Quando Frida Kahlo e Leon Trótski tiveram um romance
A artista mexicana Frida Kahlo e o político soviético Leon Trótski, em 1937 (Fotoarena/Reprodução)
Em 1937, o político soviético Leon Trótski (1879 – 1940) e sua companheira, Natalia Sedova (1882 – 1962), fugiam tanto da perseguição stalinista quanto da fascista. Asilados no México, onde o então presidente Lázaro Cárdenas abrira as portas para refugiados políticos, os dois encontraram abrigo na Cidade do México, em uma residência célebre: a Casa Azul, lar de Frida Kahlo (1907 – 1954) e Diego Rivera (1886 – 1957). Entre reuniões de intelectuais mexicanos, refeições típicas e obras de arte surrealistas, floresceu uma relação improvável: um caso amoroso entre a jovem Frida, então com menos de 30 anos, e Trótski, que já beirava os 60.
É a história deste relacionamento que o recém-lançado romance Frida e Trótski (Planeta) se propõe a contar. Escrito pelo tradutor literário, ensaísta e poeta francês Gerárd de Cortanze, autor da biografia Frida Kahlo: La beauté terrible (2011), o livro baseia-se em cartas e diários de Frida e de Trótski – além de textos jornalísticos da época – para reconstituir, entre ficção e realidade, a curta e intensa relação.
“Aquilo [ o romance] foi uma colisão de dois universos, dois cometas que nunca deveriam ter colidido. Acho essa história de amor, que pode ser a história de todos, particularmente interessante – em geral e neste caso específico, dado o contexto político e cultural em que está inserida”, diz Cortanze à CULT.
Apesar de “arrebatador”, o caso durou apenas seis meses. Tudo teria começado assim que Trótski colocou os olhos em Frida, quando desembarcou do navio petroleiro em que veio com a companheira da Nuerga, onde se refugiavam até então. Uma vez na Mesoamérica, os russos foram recebidos calorosamente apenas por Frida, já que Rivera se recuperava de uma cirurgia. Foi a partir dali que um interesse mútuo começou a nascer: Trótski, fascinado pela personalidade e pela inteligência da artista; ela, em um primeiro momento querendo se vingar das inúmeras traições de Rivera, mas depois se apaixonando pelo homem que chamava, em cartas, de meu Piochitas (algo como “meu pequeno cavanhaque”).

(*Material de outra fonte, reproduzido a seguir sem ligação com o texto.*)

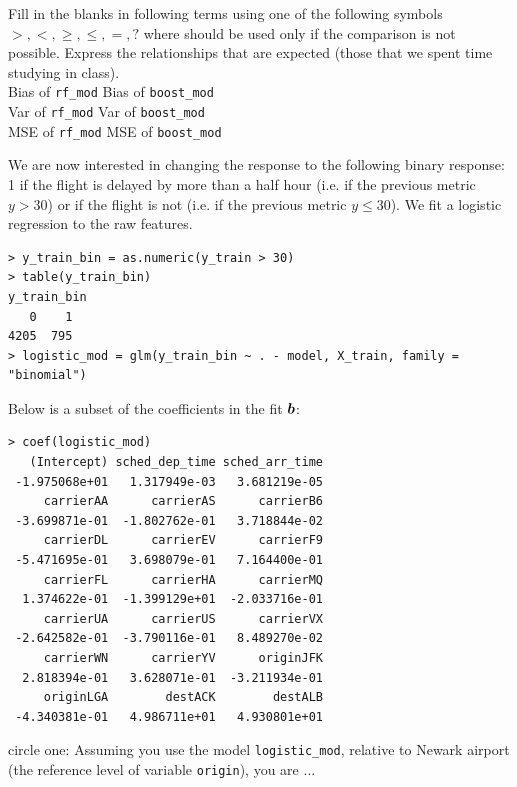 \documentclass[12pt]{article}
\begin{document}
\begin{enumerate}[(aa)]
 Fill in the blanks in following terms using one of the following symbols $>,<,\geq,\leq,=,?$ where  should be used only if the comparison is not possible. Express the relationships that are expected (those that we spent time studying in class).\\

Bias of \texttt{rf\_mod}   \iftoggle{solutions}{\inred{$?$}}{~\line(1,0){15}~}      Bias of \texttt{boost\_mod} \\

Var of \texttt{rf\_mod}   \iftoggle{solutions}{\inred{$?$}}{~\line(1,0){15}~}     Var of \texttt{boost\_mod} \\

MSE of \texttt{rf\_mod}   \iftoggle{solutions}{\inred{$?$}}{~\line(1,0){15}~}     MSE of \texttt{boost\_mod}

\pagebreak


We are now interested in changing the response to the following binary response: 1 if the flight is delayed by more than a half hour (i.e. if the previous metric $y > 30$) or if the flight is not (i.e. if the previous metric $y \leq 30$). We fit a logistic regression to the raw features. 

\begin{Verbatim}[fontsize=\small]
> y_train_bin = as.numeric(y_train > 30)
> table(y_train_bin)
y_train_bin
   0    1 
4205  795
> logistic_mod = glm(y_train_bin ~ . - model, X_train, family = "binomial")
\end{Verbatim}

Below is a subset of the coefficients in the fit $\boldsymbol{b}$:

\begin{Verbatim}[fontsize=\small]
> coef(logistic_mod)
   (Intercept) sched_dep_time sched_arr_time 
 -1.975068e+01   1.317949e-03   3.681219e-05 
     carrierAA      carrierAS      carrierB6 
 -3.699871e-01  -1.802762e-01   3.718844e-02 
     carrierDL      carrierEV      carrierF9 
 -5.471695e-01   3.698079e-01   7.164400e-01 
     carrierFL      carrierHA      carrierMQ 
  1.374622e-01  -1.399129e+01  -2.033716e-01 
     carrierUA      carrierUS      carrierVX 
 -2.642582e-01  -3.790116e-01   8.489270e-02 
     carrierWN      carrierYV      originJFK 
  2.818394e-01   3.628071e-01  -3.211934e-01  
     originLGA        destACK        destALB 
 -4.340381e-01   4.986711e+01   4.930801e+01 
\end{Verbatim}


 circle one: Assuming you use the model \texttt{logistic\_mod}, relative to Newark airport (the reference level of variable \texttt{origin}), you are ... \\


\end{enumerate}
\end{document}
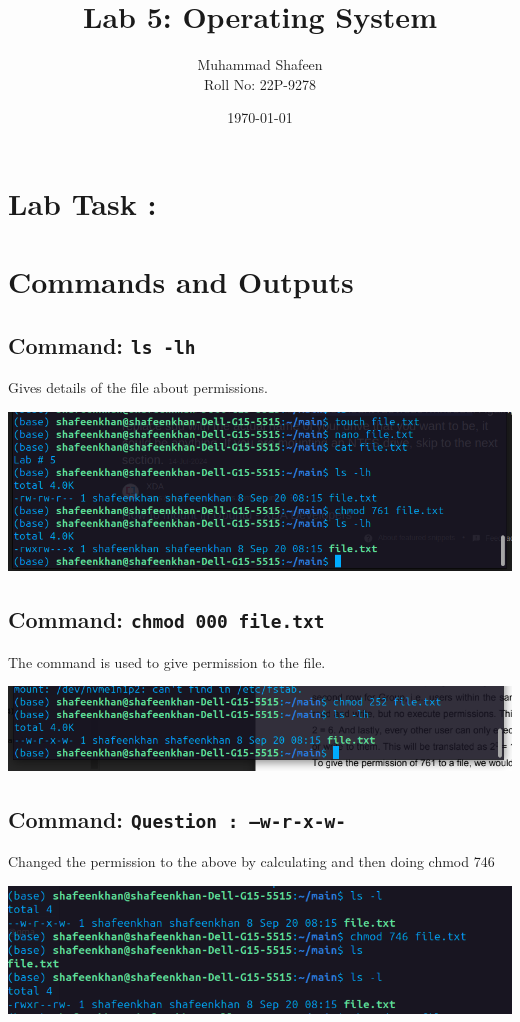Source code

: \documentclass[a4paper,12pt]{article}
\title{Lab 5: Operating System}
\author{Muhammad Shafeen \\ Roll No: 22P-9278}
\date{\today}
\begin{document}
\maketitle

\section*{Lab Task :}

\section{Commands and Outputs}
\subsection{Command: \texttt{ls -lh}}
Gives details of the file about permissions.
\begin{center}
    \includegraphics[width=\linewidth]{Screenshot from 2024-09-20 08-19-19.png}
\end{center}

\subsection{Command: \texttt{chmod 000 file.txt}}
The command is used to give permission to the file.
\begin{center}
    \includegraphics[width=\linewidth]{Screenshot from 2024-09-20 08-31-20.png}
\end{center}

\subsection{Command: \texttt{Question : --w-r-x-w-}}
Changed the permission to the above by calculating and then doing chmod 746
\begin{center}
    \includegraphics[width=\linewidth]{Screenshot from 2024-09-20 08-55-46.png}
\end{center}
\end{document}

No livro, Cortanze mostra como Trótski e Frida se aproximaram por meio de discussões sobre política e o futuro do mundo, que então vivia a ascensão do fascismo na Europa e do stalinismo na União Soviética. Depois, os dois passam a expor suas vidas pessoais e a compartilhar intimidades: Frida, por exemplo, teria mostrado a Trótski o desenho O acidente (1926), feito um ano depois do famoso acidente que quase a matou, aos 18 anos, e que a deixou estéril. “Nunca mostrei a ninguém. Nem a Diego. Foi a única vez que desenhei o que aconteceu comigo”, diz a pintora na romantização de Cortanze.
Aos poucos, Trótski e Frida começaram a se enviar bilhetes escondidos em livros que emprestavam um ao outro, como História da eternidade, de Jorge Luis Borges, Canção de mim mesmo, de Walt Whitman, ou A serpente emplumada, de D.H. Lawrence – uma estratégia para fugir não só dos olhares cheios de suspeitas de Natalia e Rivera, mas também da vigia dos guarda-costas de Trótski, que o monitoravam dia e noite para evitar atentados. Nos meses seguintes, os amantes passaram a se encontrar disfarçados em bairros afastados e até em outras cidades e no campo. Frida chegou a presentear Trótski com um de seus quadros, a miniatura Autorretrato dedicado a Trótski (1937).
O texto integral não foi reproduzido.